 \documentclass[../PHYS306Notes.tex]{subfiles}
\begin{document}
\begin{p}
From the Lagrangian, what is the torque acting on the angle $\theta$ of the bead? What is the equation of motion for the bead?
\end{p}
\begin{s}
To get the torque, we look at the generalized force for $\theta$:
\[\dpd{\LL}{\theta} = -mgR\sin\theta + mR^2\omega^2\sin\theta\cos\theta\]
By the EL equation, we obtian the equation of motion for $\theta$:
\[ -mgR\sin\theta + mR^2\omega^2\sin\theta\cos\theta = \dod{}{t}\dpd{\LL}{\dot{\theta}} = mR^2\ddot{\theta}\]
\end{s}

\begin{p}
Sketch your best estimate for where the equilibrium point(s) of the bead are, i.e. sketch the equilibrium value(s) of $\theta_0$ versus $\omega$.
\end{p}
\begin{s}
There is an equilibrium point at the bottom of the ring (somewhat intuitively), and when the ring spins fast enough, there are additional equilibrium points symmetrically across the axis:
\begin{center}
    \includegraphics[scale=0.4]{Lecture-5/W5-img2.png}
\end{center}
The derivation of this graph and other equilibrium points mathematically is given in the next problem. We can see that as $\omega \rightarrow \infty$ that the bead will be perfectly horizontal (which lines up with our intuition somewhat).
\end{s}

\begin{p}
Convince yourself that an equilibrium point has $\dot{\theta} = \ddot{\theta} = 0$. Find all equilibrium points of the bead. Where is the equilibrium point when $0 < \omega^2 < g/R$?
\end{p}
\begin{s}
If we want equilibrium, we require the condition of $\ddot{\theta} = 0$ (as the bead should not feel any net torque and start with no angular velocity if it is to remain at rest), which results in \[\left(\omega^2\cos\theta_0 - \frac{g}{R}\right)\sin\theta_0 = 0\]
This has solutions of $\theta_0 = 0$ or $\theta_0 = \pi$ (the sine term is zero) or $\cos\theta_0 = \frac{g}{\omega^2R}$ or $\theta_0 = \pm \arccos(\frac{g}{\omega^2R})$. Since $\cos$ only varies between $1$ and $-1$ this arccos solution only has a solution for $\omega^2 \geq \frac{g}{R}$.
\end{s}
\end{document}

* * *

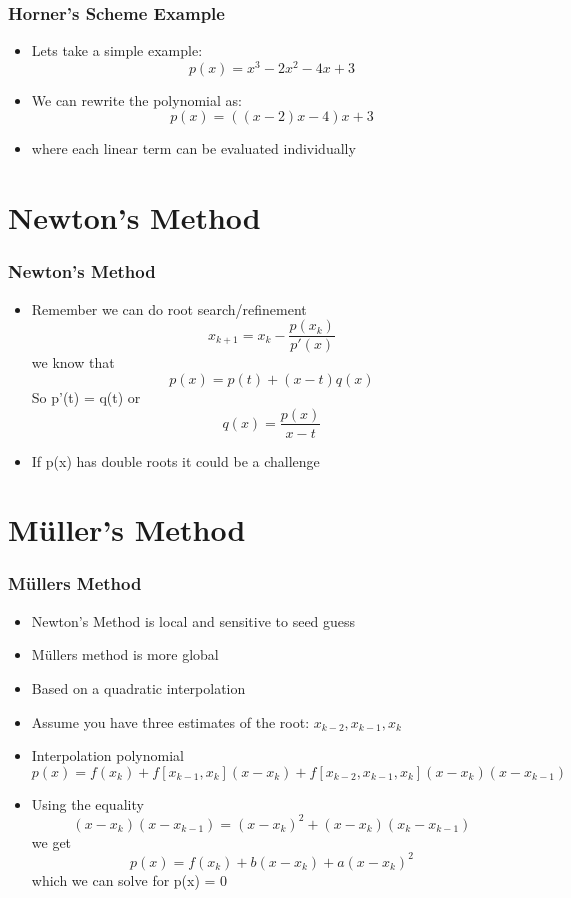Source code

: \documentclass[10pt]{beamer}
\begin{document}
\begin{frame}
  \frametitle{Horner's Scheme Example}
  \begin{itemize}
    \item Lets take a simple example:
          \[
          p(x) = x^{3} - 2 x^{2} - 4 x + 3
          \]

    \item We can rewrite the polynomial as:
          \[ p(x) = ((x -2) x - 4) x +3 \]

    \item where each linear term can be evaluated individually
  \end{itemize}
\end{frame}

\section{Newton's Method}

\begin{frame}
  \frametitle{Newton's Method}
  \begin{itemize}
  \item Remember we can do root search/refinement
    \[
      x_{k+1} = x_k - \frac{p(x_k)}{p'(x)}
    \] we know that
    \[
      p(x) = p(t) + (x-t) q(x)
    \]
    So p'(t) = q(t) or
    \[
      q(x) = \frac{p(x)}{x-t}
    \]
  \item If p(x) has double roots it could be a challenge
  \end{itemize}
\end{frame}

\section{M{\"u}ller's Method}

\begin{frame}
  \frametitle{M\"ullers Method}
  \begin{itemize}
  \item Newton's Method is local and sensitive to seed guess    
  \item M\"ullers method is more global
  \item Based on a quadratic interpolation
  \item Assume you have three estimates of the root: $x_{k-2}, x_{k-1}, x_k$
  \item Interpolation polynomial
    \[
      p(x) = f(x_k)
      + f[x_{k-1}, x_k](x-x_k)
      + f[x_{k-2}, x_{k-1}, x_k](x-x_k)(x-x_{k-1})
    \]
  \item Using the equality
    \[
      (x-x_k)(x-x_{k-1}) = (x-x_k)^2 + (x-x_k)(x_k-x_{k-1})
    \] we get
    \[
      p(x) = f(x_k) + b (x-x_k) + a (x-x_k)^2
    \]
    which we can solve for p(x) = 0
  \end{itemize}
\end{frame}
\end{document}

---

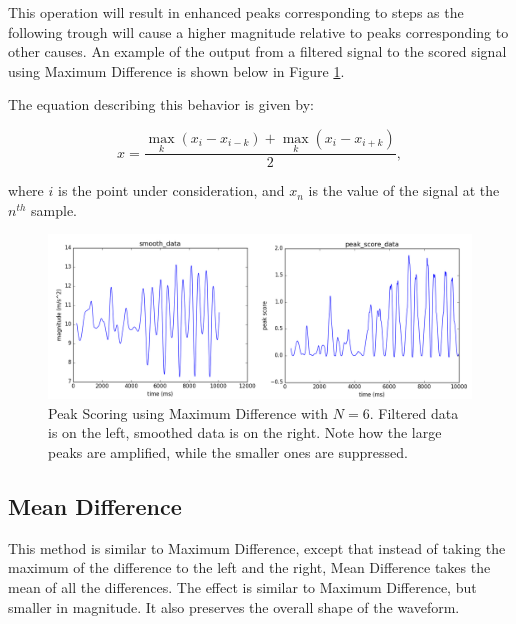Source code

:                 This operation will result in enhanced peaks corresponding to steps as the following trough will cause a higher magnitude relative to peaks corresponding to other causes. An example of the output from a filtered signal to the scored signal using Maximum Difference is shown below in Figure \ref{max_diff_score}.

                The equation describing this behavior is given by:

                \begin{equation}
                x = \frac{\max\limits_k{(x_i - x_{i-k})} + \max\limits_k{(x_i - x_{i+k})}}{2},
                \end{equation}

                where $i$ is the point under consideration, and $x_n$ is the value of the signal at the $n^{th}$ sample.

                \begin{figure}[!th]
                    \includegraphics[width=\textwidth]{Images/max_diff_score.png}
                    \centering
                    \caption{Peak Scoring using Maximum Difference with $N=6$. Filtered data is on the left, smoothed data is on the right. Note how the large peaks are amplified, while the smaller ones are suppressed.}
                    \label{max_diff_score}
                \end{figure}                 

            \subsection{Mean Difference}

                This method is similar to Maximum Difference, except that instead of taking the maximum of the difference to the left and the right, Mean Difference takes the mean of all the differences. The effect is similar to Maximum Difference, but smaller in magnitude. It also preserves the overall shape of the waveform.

**Prompt:** From the entries above, extract every line where the word "equation" appears.

**Answer below:**
From the Lagrangian, what is the torque acting on the angle $\theta$ of the bead? What is the equation of motion for the bead?
By the EL equation, we obtian the equation of motion for $\theta$:
                The equation describing this behavior is given by:
                \begin{equation}
                \end{equation}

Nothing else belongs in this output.